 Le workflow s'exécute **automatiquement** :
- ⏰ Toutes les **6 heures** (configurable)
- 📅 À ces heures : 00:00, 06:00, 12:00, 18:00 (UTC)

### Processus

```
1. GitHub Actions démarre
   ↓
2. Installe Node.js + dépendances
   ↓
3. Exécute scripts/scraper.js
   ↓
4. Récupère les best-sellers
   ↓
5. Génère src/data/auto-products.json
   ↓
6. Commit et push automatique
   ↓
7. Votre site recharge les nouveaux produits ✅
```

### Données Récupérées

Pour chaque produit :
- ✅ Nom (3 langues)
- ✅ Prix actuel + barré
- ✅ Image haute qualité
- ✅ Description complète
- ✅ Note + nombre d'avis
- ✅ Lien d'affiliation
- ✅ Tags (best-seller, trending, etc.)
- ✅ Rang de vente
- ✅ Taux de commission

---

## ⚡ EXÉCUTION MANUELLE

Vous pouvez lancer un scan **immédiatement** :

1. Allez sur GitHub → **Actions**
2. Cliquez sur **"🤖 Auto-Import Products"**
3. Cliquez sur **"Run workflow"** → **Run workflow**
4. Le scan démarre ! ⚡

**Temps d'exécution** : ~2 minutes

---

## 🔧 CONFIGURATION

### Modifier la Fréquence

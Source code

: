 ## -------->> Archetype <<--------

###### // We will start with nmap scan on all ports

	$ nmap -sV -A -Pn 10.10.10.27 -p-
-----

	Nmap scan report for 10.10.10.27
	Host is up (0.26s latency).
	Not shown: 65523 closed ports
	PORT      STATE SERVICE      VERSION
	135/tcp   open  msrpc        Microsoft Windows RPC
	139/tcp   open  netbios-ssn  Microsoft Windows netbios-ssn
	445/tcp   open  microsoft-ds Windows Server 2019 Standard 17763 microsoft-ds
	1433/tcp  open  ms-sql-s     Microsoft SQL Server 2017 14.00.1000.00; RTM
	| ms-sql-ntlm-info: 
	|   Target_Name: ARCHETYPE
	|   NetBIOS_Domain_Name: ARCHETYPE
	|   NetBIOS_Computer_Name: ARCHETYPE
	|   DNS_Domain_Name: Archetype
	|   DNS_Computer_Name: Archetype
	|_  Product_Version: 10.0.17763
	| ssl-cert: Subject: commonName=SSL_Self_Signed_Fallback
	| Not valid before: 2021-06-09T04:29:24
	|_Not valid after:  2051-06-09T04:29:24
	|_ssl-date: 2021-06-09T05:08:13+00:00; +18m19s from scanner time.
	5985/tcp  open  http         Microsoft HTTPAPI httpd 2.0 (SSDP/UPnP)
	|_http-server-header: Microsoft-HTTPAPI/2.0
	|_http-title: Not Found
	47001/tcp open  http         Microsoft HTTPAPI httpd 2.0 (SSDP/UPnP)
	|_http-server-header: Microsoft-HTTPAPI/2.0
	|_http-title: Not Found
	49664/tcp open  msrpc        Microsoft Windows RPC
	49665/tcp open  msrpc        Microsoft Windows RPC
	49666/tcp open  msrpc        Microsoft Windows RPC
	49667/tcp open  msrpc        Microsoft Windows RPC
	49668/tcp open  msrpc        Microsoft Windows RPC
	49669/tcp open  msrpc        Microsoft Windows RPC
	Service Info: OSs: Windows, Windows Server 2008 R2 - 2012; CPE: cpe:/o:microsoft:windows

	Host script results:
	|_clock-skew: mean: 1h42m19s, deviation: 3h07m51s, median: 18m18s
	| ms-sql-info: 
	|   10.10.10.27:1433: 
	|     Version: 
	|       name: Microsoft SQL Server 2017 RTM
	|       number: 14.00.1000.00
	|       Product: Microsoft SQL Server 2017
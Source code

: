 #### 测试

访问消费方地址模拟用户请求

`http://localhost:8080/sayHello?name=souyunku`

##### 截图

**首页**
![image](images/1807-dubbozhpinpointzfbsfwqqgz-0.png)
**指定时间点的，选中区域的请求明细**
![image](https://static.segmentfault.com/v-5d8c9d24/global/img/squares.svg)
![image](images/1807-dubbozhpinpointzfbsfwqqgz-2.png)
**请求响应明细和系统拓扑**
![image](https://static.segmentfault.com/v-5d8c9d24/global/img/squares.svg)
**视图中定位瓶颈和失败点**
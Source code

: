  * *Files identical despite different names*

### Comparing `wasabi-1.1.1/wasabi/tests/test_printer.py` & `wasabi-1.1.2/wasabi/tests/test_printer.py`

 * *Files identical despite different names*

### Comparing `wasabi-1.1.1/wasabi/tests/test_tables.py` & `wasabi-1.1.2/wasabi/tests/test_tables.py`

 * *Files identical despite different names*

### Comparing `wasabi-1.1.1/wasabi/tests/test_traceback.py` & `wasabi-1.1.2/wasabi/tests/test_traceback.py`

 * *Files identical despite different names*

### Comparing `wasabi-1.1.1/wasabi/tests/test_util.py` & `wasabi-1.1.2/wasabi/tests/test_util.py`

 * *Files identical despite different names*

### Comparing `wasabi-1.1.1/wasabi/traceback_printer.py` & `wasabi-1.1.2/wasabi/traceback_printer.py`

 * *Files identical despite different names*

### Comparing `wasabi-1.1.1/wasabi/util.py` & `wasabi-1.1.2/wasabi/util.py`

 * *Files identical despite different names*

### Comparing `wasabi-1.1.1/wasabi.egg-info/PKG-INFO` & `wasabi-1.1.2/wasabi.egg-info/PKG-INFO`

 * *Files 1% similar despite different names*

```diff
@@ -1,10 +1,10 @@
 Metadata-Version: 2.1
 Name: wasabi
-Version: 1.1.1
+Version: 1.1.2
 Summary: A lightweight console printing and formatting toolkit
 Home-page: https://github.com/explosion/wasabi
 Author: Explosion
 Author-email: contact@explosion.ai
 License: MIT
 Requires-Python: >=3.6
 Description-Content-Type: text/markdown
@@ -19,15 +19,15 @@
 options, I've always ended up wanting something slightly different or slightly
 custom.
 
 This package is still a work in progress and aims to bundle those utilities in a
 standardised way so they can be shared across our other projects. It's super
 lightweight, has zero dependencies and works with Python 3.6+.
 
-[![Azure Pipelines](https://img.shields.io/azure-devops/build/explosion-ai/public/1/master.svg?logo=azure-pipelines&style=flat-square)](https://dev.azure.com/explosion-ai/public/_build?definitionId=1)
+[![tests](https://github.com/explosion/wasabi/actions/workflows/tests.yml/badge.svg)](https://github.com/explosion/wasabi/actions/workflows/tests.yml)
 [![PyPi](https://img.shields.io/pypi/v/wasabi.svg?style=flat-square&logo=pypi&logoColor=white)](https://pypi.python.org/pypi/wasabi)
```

===============

DIRECTIONS: Take the lines from the first line of the records through the line holding "- ✅ Prix actuel + barré", both included, and please reproduce them exactly with nothing added.

YOUR SOLUTION:
 Le workflow s'exécute **automatiquement** :
- ⏰ Toutes les **6 heures** (configurable)
- 📅 À ces heures : 00:00, 06:00, 12:00, 18:00 (UTC)

### Processus

```
1. GitHub Actions démarre
   ↓
2. Installe Node.js + dépendances
   ↓
3. Exécute scripts/scraper.js
   ↓
4. Récupère les best-sellers
   ↓
5. Génère src/data/auto-products.json
   ↓
6. Commit et push automatique
   ↓
7. Votre site recharge les nouveaux produits ✅
```

### Données Récupérées

Pour chaque produit :
- ✅ Nom (3 langues)
- ✅ Prix actuel + barré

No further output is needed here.